RECORDS SUPPLIED ::
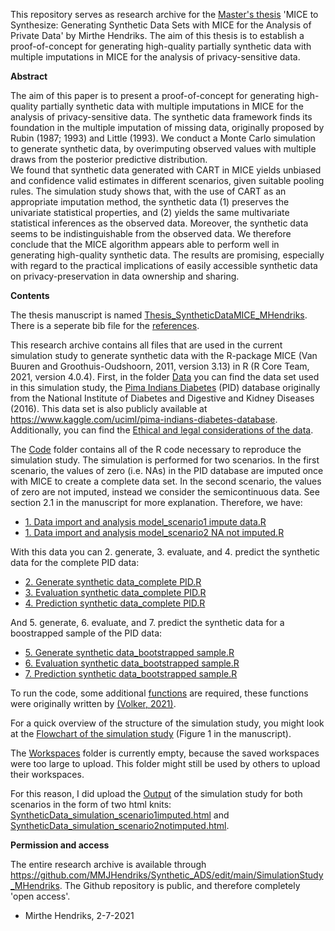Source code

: This repository serves as research archive for the [Master's thesis](https://github.com/MMJHendriks/Synthetic_ADS/blob/main/SimulationStudy_MHendriks/Thesis_SyntheticDataMICE_MHendriks.pdf) 'MICE to Synthesize: Generating Synthetic Data Sets with MICE for the Analysis of Private Data' by Mirthe Hendriks. The aim of this thesis is to establish a proof-of-concept for generating high-quality partially synthetic data with multiple imputations in MICE for the analysis of privacy-sensitive data.

**Abstract**

The aim of this paper is to present a proof-of-concept for generating high-quality partially synthetic data with multiple imputations in MICE for the analysis of privacy-sensitive data. The synthetic data framework finds its foundation in the multiple imputation of missing data, originally proposed by Rubin (1987; 1993) and Little (1993). We conduct a Monte Carlo simulation to generate synthetic data, by overimputing observed values with multiple draws from the posterior predictive distribution.  
We found that synthetic data generated with CART in MICE yields unbiased and confidence valid estimates in different scenarios, given suitable pooling rules. The simulation study shows that, with the use of CART as an appropriate imputation method, the synthetic data (1) preserves the univariate statistical properties, and (2) yields the same multivariate statistical inferences as the observed data. Moreover, the synthetic data seems to be indistinguishable from the observed data. We therefore conclude that the MICE algorithm appears able to perform well in generating high-quality synthetic data. The results are promising, especially with regard to the practical implications of easily accessible synthetic data on privacy-preservation in data ownership and sharing.

**Contents**

The thesis manuscript is named [Thesis_SyntheticDataMICE_MHendriks](https://github.com/MMJHendriks/Synthetic_ADS/blob/main/SimulationStudy_MHendriks/Thesis_SyntheticDataMICE_MHendriks.pdf). There is a seperate bib file for the [references](https://github.com/MMJHendriks/Synthetic_ADS/blob/main/SimulationStudy_MHendriks/References.bib). 

This research archive contains all files that are used in the current simulation study to generate synthetic data with the R-package MICE (Van Buuren and Groothuis-Oudshoorn,  2011, version  3.13) in R (R Core Team, 2021, version 4.0.4). First, in the folder [Data](https://github.com/MMJHendriks/Synthetic_ADS/tree/main/SimulationStudy_MHendriks/Data) you can find the data set used in this simulation study, the [Pima Indians Diabetes](https://github.com/MMJHendriks/Synthetic_ADS/blob/main/SimulationStudy_MHendriks/Data/diabetes.csv) (PID) database originally from the National Institute of Diabetes and Digestive and Kidney Diseases (2016). This data set is also publicly available at https://www.kaggle.com/uciml/pima-indians-diabetes-database. Additionally, you can find the [Ethical and legal considerations of the data](https://github.com/MMJHendriks/Synthetic_ADS/blob/main/SimulationStudy_MHendriks/Data/Ethical%20and%20legal%20considerations%20of%20the%20data). 

The [Code](https://github.com/MMJHendriks/Synthetic_ADS/tree/main/SimulationStudy_MHendriks/Code) folder contains all of the R code necessary to reproduce the simulation study. 
The  simulation  is  performed  for  two  scenarios. In  the  first  scenario, the values of zero (i.e. NAs) in the PID database are imputed once with MICE to create a complete data set. In the second scenario, the values of zero are not imputed, instead we consider the semicontinuous data. See section 2.1 in the manuscript for more explanation. Therefore, we have:

* [1. Data import and analysis model_scenario1 impute data.R](https://github.com/MMJHendriks/Synthetic_ADS/blob/main/SimulationStudy_MHendriks/Code/1.%20Data%20import%20and%20analysis%20model_scenario1%20impute%20data.R)
* [1. Data import and analysis model_scenario2 NA not imputed.R](https://github.com/MMJHendriks/Synthetic_ADS/blob/main/SimulationStudy_MHendriks/Code/1.%20Data%20import%20and%20analysis%20model_scenario2%20NA%20not%20imputed.R)

With this data you can 2. generate, 3. evaluate, and 4. predict the synthetic data for the complete PID data:
* [2. Generate synthetic data_complete PID.R](https://github.com/MMJHendriks/Synthetic_ADS/blob/main/SimulationStudy_MHendriks/Code/2.%20Generate%20synthetic%20data_complete%20PID.R)
* [3. Evaluation synthetic data_complete PID.R](https://github.com/MMJHendriks/Synthetic_ADS/blob/main/SimulationStudy_MHendriks/Code/3.%20Evaluation%20synthetic%20data_complete%20PID.R)
* [4. Prediction synthetic data_complete PID.R](https://github.com/MMJHendriks/Synthetic_ADS/blob/main/SimulationStudy_MHendriks/Code/4.%20Prediction%20synthetic%20data_complete%20PID.R)

And 5. generate, 6. evaluate, and 7. predict the synthetic data for a boostrapped sample of the PID data:
* [5. Generate synthetic data_bootstrapped sample.R](https://github.com/MMJHendriks/Synthetic_ADS/blob/main/SimulationStudy_MHendriks/Code/5.%20Generate%20synthetic%20data_bootstrapped%20sample.R)
* [6. Evaluation synthetic data_bootstrapped sample.R](https://github.com/MMJHendriks/Synthetic_ADS/blob/main/SimulationStudy_MHendriks/Code/6.%20Evaluation%20synthetic%20data_bootstrapped%20sample.R)
* [7. Prediction synthetic data_bootstrapped sample.R](https://github.com/MMJHendriks/Synthetic_ADS/blob/main/SimulationStudy_MHendriks/Code/7.%20Prediction%20synthetic%20data_bootstrapped%20sample.R)

To run the code, some additional [functions](https://github.com/MMJHendriks/Synthetic_ADS/blob/main/SimulationStudy_MHendriks/Code/SyntheticData_functions.R) are required, these  functions were originally written by [(Volker,  2021)](https://github.com/amices/Federated_imputation/blob/master/mice_synthesizing/simulations/functions.R).

For a quick overview of the structure of the simulation study, you might look at the [Flowchart of the simulation study](https://github.com/MMJHendriks/Synthetic_ADS/blob/main/SimulationStudy_MHendriks/Flowchart%20simulation.PNG) (Figure 1 in the manuscript). 

The [Workspaces](https://github.com/MMJHendriks/Synthetic_ADS/tree/main/SimulationStudy_MHendriks/Workspaces) folder is currently empty, because the saved workspaces were too large to upload. This folder might still be used by others to upload their workspaces.

For this reason, I did upload the [Output](https://github.com/MMJHendriks/Synthetic_ADS/tree/main/SimulationStudy_MHendriks/Output) of the simulation study for both scenarios in the form of two html knits: [SyntheticData_simulation_scenario1imputed.html](https://github.com/MMJHendriks/Synthetic_ADS/blob/main/SimulationStudy_MHendriks/Output/SyntheticData_simulation_scenario1imputed.html) and [SyntheticData_simulation_scenario2notimputed.html](https://github.com/MMJHendriks/Synthetic_ADS/blob/main/SimulationStudy_MHendriks/Output/SyntheticData_simulation_scenario2notimputed.html). 

**Permission and access**

The entire research archive is available through https://github.com/MMJHendriks/Synthetic_ADS/edit/main/SimulationStudy_MHendriks. The Github repository is public, and therefore completely 'open access'.

- Mirthe Hendriks, 2-7-2021
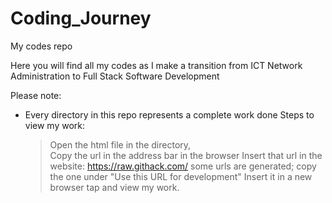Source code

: # Coding_Journey
My codes repo

Here you will find all my codes as I make a transition from ICT Network Administration to Full Stack Software Development

Please note:
- Every directory in this repo represents a complete work done
  Steps to view my work:
  > Open the html file in the directory,\
  > Copy the url in the address bar in the browser
  > Insert that url in the website: https://raw.githack.com/
  > some urls are generated; copy the one under "Use this URL for development"
  > Insert it in a new browser tap and view my work.
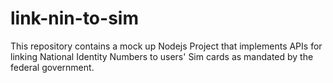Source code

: # link-nin-to-sim
This repository contains a mock up Nodejs Project that implements APIs for linking National Identity Numbers to users' Sim cards as mandated by the federal government.
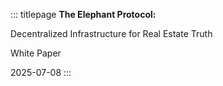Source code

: ::: titlepage
**The Elephant Protocol:**

Decentralized Infrastructure for Real Estate Truth

White Paper

2025-07-08
:::
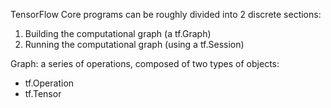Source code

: TensorFlow Core programs can be roughly divided into 2 discrete sections:
1. Building the computational graph (a tf.Graph)
2. Running the computational graph (using a tf.Session)

Graph: a series of operations, composed of two types of objects:
* tf.Operation
* tf.Tensor

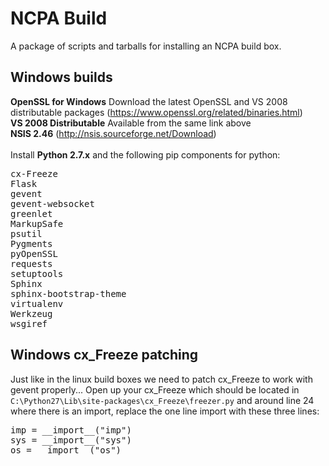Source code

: NCPA Build
=========

A package of scripts and tarballs for installing an NCPA build box.


Windows builds
---------
**OpenSSL for Windows** Download the latest OpenSSL and VS 2008 distributable packages (https://www.openssl.org/related/binaries.html)
<br>
**VS 2008 Distributable** Available from the same link above
<br>
**NSIS 2.46** (http://nsis.sourceforge.net/Download)
<br></br>
Install **Python 2.7.x** and the following pip components for python:
<pre>
cx-Freeze
Flask
gevent
gevent-websocket
greenlet
MarkupSafe
psutil
Pygments
pyOpenSSL
requests
setuptools
Sphinx
sphinx-bootstrap-theme
virtualenv
Werkzeug
wsgiref
</pre>

Windows cx_Freeze patching
--------
Just like in the linux build boxes we need to patch cx_Freeze to work with gevent properly... Open up your cx_Freeze which should be located in <code>C:\Python27\Lib\site-packages\cx_Freeze\freezer.py</code> and around line 24 where there is an import, replace the one line import with these three lines:

<pre>
imp = __import__("imp")
sys = __import__("sys")
os = __import__("os")
</pre>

ABOUT THIS TASK :: Taking the material above one line at a time, count the lines that include "Download" as a word or string, and give only that number.

WRITTEN RESPONSE :: 2